What to do
Search the records for lines with the word "edit" and copy each match.

Supplied entries
────────────────────
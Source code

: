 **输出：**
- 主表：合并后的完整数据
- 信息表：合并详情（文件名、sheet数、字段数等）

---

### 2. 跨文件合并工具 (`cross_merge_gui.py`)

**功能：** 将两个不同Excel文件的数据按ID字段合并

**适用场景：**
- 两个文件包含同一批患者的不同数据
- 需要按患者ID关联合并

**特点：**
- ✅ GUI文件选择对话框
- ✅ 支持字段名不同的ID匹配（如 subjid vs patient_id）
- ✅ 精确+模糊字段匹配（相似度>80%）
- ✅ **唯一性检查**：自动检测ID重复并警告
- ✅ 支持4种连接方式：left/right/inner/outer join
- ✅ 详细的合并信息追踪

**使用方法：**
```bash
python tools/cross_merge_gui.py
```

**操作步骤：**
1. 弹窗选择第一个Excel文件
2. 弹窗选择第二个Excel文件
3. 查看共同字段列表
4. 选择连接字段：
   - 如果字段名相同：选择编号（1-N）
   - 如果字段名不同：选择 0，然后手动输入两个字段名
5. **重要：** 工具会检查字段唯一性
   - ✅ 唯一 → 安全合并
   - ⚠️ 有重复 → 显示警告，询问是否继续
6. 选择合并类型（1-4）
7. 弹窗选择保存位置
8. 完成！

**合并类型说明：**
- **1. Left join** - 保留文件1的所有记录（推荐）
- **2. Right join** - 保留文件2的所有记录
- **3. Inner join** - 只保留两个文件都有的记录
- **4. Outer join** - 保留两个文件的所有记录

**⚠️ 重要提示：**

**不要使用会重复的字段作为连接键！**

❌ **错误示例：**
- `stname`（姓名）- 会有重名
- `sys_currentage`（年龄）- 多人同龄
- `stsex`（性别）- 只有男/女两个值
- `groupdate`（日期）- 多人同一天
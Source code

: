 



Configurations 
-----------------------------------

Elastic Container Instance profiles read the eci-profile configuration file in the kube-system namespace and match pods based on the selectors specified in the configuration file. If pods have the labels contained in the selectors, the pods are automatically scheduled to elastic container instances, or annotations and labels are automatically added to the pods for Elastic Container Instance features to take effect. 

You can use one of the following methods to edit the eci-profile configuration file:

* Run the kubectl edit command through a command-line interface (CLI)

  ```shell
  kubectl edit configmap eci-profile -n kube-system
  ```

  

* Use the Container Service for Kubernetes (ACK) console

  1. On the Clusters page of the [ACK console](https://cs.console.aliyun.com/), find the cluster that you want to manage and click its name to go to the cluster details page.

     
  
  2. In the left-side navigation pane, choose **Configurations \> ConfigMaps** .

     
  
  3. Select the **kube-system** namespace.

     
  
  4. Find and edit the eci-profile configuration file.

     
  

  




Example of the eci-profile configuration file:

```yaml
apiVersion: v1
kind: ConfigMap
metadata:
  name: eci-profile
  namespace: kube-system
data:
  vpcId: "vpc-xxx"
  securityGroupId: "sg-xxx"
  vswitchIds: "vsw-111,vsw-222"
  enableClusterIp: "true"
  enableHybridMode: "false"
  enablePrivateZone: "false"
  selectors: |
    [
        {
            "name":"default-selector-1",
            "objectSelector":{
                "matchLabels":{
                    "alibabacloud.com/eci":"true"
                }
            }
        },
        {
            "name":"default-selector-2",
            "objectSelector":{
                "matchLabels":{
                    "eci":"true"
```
────────────────────
Written reply
You can use one of the following methods to edit the eci-profile configuration file:
* Run the kubectl edit command through a command-line interface (CLI)
  kubectl edit configmap eci-profile -n kube-system
  4. Find and edit the eci-profile configuration file.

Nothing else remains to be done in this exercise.